I’ve converted the vast majority of my *apply
usage over to purrr
functions. In an attempt to make this a quick post, I’ll refrain from going into all the benefits of the purrr
package. Instead, I’ll show just one thing that’s super helpful: formula functions.
After seeing this Quartz article using a visualization to compare the frequency and volume of mass shootings, I wanted to grab the data to look at it with a stats-eye (humans are ++gd at visually identifying patterns, but we’re also ++gd as misinterpreting them, plus stats validates visual assumptions). I’m not going into that here, but will use the grabbing of the data to illustrate the formula functions. Note that there’s quite a bit of “setup” here for just one example, so I guess I kinda am attempting to shill the purrr
package and the “piping tidyverse” just a tad.
If you head on over to the site with the data you’ll see you can download files for all four years. In theory, these are all individual years, but the names of the files gave me pause:
MST Data 2013 - 2015.csv
MST Data 2014 - 2015.csv
MST Data 2015 - 2015.csv
Mass Shooting Data 2016 - 2016.csv
So, they may all be individual years, but the naming consistency isn’t there and it’s better to double check than to assume.
First, we can check to see if the column names are the same (we can eyeball this since there are only four files and a small # of columns):
library(purrr)
library(readr)
dir() %>%
map(read_csv) %>%
map(colnames)
## [[1]]
## [1] "date" "name_semicolon_delimited"
## [3] "killed" "wounded"
## [5] "city" "state"
## [7] "sources_semicolon_delimited"
##
## [[2]]
## [1] "date" "name_semicolon_delimited"
## [3] "killed" "wounded"
## [5] "city" "state"
## [7] "sources_semicolon_delimited"
##
## [[3]]
## [1] "date" "name_semicolon_delimited"
## [3] "killed" "wounded"
## [5] "city" "state"
## [7] "sources_semicolon_delimited"
##
## [[4]]
## [1] "date" "name_semicolon_delimited"
## [3] "killed" "wounded"
## [5] "city" "state"
## [7] "sources_semicolon_delimited"
A quick inspection of the date
column shows it’s in month/day/year
format and we want to know if each file only spans one year. This is where the elegance of the formula function comes in:
library(lubridate)
dir() %>%
map(read_csv) %>%
map(~range(mdy(.$date))) # <--- the *entire* post was to show this one line ;-)
## [[1]]
## [1] "2016-01-06" "2016-07-25"
##
## [[2]]
## [1] "2013-01-01" "2013-12-31"
##
## [[3]]
## [1] "2014-01-01" "2014-12-29"
##
## [[4]]
## [1] "2015-01-01" "2015-12-31"
To break that down a bit:
dir()
returns a vector of filenames in the current directory- the first
map()
reads each of those files in and creates a list with four elements, each being atibble
(data_frame
/data.frame
) - the second
map()
iterates over those data frames and calls a newly created anonymous function which converts thedate
column to a properDate
data type then gets the range of those dates, ultimately resulting in a four element list, with each element being a two element vector ofDate
s
For you “basers” out there, this is what that looks like old school style:
fils <- dir()
dfs <- lapply(fils, read.csv, stringsAsFactors=FALSE)

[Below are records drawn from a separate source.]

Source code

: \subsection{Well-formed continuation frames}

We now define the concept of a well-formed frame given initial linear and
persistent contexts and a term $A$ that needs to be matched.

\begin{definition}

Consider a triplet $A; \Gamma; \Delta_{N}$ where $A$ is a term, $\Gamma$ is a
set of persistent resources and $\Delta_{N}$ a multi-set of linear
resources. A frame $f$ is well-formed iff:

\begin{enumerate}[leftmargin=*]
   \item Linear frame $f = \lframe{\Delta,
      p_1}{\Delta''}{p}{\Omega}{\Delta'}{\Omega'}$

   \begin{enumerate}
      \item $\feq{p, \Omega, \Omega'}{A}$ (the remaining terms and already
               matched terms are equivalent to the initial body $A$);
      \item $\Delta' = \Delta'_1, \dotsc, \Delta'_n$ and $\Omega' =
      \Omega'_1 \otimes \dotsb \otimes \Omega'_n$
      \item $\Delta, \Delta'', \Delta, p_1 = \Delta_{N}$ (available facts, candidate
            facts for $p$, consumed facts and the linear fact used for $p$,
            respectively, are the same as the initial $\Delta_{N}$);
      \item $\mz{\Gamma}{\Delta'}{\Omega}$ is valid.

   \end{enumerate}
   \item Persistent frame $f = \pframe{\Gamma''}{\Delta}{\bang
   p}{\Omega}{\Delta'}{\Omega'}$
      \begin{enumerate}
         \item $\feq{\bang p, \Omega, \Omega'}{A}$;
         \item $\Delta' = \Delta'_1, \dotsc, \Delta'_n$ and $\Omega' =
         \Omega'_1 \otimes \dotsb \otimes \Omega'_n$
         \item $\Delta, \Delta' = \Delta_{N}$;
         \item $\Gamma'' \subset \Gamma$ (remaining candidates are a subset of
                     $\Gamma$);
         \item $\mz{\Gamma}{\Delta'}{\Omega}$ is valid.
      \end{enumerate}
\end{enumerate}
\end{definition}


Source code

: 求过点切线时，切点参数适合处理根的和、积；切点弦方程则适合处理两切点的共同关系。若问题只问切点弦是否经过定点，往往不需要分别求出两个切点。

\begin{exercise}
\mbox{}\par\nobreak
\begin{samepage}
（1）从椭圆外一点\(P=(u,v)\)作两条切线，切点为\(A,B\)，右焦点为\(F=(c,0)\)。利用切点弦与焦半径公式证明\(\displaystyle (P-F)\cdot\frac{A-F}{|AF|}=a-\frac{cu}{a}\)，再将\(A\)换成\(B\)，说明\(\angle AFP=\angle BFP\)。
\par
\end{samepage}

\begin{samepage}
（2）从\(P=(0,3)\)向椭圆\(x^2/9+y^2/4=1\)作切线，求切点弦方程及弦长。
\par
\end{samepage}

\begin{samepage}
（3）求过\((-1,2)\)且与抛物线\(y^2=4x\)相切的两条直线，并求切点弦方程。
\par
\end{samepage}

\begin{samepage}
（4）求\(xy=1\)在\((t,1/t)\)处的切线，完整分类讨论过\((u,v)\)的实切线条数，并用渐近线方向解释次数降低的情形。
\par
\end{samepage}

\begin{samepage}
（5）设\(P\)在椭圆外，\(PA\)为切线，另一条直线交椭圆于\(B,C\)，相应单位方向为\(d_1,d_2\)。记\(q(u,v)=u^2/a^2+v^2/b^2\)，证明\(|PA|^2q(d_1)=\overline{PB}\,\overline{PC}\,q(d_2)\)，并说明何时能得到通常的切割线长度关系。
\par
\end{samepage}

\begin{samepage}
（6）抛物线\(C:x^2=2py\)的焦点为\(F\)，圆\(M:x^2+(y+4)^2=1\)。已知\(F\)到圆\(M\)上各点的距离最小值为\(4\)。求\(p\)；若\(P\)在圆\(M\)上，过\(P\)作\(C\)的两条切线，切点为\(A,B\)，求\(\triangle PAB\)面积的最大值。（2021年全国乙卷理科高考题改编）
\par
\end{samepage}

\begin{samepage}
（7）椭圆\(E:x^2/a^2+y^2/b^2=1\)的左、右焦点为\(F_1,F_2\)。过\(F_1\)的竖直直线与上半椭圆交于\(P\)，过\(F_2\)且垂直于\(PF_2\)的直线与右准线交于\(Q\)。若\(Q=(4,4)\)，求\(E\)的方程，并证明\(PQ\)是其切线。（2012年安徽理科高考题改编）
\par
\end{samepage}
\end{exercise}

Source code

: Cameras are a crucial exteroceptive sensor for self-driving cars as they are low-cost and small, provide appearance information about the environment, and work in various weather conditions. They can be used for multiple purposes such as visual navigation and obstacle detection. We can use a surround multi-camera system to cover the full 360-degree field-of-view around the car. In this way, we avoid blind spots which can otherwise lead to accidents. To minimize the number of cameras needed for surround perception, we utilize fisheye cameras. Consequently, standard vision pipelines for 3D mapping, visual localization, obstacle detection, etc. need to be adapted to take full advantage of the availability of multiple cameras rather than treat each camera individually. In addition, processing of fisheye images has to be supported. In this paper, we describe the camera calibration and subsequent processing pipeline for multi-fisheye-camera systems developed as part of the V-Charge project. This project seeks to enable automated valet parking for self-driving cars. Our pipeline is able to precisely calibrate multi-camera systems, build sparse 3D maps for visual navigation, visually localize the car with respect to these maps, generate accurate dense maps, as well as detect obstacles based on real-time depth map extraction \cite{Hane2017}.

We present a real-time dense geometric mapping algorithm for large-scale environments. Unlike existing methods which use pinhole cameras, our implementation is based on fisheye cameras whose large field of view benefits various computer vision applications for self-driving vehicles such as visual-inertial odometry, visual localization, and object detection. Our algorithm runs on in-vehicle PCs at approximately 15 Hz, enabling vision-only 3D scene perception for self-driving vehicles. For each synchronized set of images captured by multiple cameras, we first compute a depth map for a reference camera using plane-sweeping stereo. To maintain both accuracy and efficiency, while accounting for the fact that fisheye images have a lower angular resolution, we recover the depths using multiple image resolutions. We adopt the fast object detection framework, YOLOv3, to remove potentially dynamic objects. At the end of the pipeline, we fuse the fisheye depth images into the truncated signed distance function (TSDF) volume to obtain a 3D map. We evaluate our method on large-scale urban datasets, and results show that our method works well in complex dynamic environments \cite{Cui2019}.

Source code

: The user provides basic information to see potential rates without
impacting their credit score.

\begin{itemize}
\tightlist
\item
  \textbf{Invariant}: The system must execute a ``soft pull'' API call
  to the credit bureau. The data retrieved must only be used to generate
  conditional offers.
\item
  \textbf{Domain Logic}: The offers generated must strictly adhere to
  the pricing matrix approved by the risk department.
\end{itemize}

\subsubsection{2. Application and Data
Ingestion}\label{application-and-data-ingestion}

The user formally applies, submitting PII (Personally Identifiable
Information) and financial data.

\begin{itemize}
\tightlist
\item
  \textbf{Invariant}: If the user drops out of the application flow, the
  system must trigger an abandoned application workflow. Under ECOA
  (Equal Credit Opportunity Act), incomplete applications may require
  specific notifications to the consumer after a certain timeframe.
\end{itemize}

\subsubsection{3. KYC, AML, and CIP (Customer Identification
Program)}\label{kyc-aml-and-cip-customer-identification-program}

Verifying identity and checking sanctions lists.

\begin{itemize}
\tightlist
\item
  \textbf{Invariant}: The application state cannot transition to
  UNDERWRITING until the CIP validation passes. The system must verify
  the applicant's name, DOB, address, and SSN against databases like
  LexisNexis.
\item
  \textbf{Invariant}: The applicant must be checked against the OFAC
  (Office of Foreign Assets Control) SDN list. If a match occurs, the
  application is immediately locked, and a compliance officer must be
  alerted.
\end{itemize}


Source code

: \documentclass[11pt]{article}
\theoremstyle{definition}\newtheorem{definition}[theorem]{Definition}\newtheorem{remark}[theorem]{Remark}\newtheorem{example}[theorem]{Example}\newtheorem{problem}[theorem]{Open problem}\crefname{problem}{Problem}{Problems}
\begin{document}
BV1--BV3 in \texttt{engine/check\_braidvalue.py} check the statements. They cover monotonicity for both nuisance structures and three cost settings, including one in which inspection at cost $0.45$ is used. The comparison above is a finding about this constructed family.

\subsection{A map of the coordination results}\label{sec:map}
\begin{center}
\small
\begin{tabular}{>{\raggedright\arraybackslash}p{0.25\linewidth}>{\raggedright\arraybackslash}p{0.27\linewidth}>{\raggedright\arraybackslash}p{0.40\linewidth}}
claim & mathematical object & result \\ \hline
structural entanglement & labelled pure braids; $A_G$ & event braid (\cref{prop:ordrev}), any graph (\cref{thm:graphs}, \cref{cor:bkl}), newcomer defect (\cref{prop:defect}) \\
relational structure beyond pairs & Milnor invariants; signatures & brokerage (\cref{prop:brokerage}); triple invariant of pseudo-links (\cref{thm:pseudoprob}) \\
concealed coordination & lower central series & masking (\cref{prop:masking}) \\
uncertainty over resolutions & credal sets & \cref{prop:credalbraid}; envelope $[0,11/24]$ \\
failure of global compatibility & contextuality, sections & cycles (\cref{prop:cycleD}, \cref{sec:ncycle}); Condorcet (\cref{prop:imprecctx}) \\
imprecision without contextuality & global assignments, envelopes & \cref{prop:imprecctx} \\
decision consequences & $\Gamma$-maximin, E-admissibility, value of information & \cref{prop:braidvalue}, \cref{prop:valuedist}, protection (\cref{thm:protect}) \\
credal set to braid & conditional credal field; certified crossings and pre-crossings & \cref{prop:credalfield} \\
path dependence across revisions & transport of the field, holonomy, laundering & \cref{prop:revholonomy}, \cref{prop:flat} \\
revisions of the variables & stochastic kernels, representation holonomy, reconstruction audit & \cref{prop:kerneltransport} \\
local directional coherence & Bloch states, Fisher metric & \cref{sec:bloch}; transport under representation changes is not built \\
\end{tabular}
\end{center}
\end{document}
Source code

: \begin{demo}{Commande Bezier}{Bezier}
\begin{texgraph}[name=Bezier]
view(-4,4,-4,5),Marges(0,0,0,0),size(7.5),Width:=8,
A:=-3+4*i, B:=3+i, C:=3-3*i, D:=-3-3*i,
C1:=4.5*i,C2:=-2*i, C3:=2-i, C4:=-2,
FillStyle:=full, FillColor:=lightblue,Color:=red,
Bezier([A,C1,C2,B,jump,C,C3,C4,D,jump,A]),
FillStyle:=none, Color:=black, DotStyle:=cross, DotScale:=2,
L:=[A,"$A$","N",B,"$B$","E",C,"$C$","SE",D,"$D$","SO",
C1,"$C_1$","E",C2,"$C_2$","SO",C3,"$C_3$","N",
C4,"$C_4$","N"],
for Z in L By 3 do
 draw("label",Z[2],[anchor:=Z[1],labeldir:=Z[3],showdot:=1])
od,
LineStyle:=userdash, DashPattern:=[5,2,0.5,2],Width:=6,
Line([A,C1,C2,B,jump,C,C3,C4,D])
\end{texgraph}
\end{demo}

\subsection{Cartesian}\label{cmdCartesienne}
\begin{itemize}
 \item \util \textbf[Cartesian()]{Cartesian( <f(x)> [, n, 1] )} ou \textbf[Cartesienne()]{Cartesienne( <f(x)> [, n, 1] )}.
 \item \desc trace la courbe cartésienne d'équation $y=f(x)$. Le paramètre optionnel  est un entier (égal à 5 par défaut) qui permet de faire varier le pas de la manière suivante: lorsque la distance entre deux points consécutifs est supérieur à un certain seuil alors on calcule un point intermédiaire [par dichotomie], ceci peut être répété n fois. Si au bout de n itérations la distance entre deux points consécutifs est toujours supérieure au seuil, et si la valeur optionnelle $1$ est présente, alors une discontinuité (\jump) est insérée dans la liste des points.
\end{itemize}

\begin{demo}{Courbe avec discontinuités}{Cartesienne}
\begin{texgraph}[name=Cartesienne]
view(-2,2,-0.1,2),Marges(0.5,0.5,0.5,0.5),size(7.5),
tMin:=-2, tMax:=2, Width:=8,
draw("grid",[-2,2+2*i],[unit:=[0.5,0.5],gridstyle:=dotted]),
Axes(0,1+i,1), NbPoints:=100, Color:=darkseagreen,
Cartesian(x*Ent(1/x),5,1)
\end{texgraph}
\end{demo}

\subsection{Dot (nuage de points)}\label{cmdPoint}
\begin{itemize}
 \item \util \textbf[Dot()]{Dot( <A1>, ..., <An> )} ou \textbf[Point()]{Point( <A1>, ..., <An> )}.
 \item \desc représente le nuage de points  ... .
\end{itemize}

lapply(dfs, function(x) range(as.Date(x$date, format="%m/%e/%Y")))
or
lapply(dir(), function(x) {
df <- read.csv(x, stringsAsFactors=FALSE)
range(as.Date(df$date, format="%m/%e/%Y"))
})
You eliminate the function(x) { }
and get pre-defined vars (either .x
or .
and, if needed, .y
) to compose your map
s and pipes very cleanly and succinctly, but still being super-readable.
After performing this inspection (i.e. that each file does contain only a incidents for a single year), we can now automate the data ingestion:
library(rvest)
library(purrr)
library(readr)
library(dplyr)
library(lubridate)
read_html("https://www.massshootingtracker.org/data") %>%
html_nodes("a[href^='https://docs.goo']") %>%
html_attr("href") %>%
map_df(read_csv) %>%
mutate(date=mdy(date)) -> shootings
Here’s what that looks like w/o the tidyverse/piping:
library(XML)
doc <- htmlParse("http://www.massshootingtracker.org/data") # note the necessary downgrade to "http"
dfs <- xpathApply(doc, "//a[contains(@href, 'https://docs.goo')]", function(x) {
csv <- xmlGetAttr(x, "href")
df <- read.csv(csv, stringsAsFactors=FALSE)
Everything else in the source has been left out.